Título: Uma Bolívia dividida entre a esperança e a incerteza
Autor: Baldwin Montero Plaza
Fonte: Jornal do Brasil, 16/01/2006, Internacional, p. A8
¿Esperança¿ é a palavra que resume o sentimento de boa parte dos bolivianos diante da chegada do novo governo de Evo Morales, o cocaleiro que com 1. 544.374 votos ganhou as eleições, no dia 18 de dezembro, obtendo um respaldo histórico de 54%, que permitirá que controle mais da metade dos votos no Congresso. Apesar da garantia de governabilidade política desse resultado, a vitória de Morales está presa à seguinte responsabilidade: não desenganar o desejo por mudança que existe no país nos 23 anos de uma democracia pactuada, que beneficiou quem a criou e aumentou significativamente a corrupção, permitindo a ascensão de novos ricos enquanto os índices de pobreza continuaram com seu desenvolvimento normal.
No entanto, para outra parte dos bolivianos, o sentimento dominante é de incerteza, não só em relação aos resultados da transição para um governo de esquerda, popular e com idéias radicais, mas também pelo nível de estabilidade social que esta gestão podia garantir.

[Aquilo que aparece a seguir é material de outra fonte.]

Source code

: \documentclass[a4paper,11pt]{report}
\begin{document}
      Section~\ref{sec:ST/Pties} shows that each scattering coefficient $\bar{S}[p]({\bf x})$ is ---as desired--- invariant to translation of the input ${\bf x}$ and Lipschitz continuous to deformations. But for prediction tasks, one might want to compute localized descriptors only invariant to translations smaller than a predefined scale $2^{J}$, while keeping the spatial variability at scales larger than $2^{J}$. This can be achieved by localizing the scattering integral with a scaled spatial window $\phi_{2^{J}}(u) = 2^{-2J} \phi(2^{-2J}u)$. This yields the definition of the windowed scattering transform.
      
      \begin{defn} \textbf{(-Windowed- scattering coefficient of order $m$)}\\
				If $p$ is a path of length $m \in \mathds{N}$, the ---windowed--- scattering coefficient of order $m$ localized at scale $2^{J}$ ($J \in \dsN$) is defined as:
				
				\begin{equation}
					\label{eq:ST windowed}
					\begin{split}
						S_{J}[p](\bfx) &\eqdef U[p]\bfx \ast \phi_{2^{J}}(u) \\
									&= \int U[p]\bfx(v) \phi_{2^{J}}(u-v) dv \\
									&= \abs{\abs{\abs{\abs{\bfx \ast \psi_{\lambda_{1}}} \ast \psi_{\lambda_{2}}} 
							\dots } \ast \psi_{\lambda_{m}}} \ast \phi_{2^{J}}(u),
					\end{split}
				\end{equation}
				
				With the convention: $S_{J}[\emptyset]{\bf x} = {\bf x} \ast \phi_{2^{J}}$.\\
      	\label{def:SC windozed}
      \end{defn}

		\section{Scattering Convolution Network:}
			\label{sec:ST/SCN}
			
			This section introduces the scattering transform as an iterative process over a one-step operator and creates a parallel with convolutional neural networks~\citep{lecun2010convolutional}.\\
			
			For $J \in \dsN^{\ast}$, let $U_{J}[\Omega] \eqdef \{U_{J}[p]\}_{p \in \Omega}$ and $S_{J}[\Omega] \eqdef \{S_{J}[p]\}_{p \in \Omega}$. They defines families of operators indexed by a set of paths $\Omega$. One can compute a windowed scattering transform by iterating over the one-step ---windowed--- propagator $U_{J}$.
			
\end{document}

Ainda está fresca no país a memória dos últimos três anos em que um presidente (Gonzalo Sánchez de Lozada) foi expulso e outro (Carlos Mesa) foi obrigado a renunciar pela pressão social. Na quinta-feira, o comandante do Exército, Marcelo Antezana, revelou que em junho do ano passado a Bolívia se livrou de um golpe de Estado.
Com o controle de 84 dos 157 votos do Congresso Nacional, a estabilidade política não representa um problema para o governo de Morales. O problema continua sendo a estabilidade social, considerando-se que seu partido, o MAS, formou alianças com os grupos sindicalizados mais importantes, entre eles os professores, produtores de coca, aposentados e desempregados.
Com o risco de uma nova convulsão social, os dirigentes que se atribuem a representação da maioria marginalizada pelo convalescente sistema neoliberal não escondem o interesse em participar do governo, enquanto os setores beneficiados pelo sistema se envolvem na fraca oposição ou caem na frivolidade do debate sobre a roupa do futuro governante.
A oposição não corre tantos riscos quanto à grande demanda de espaços do Executivo. Camponeses, desempregados e aposentados já afirmaram quais são suas reivindicações para ingressar no gabinete e já escolheram as cadeira que gostariam de ocupar. A estrutura do poder Executivo, conta com 16 ministérios, e o MAS, através dos encarregados da transição, já anunciou mudanças.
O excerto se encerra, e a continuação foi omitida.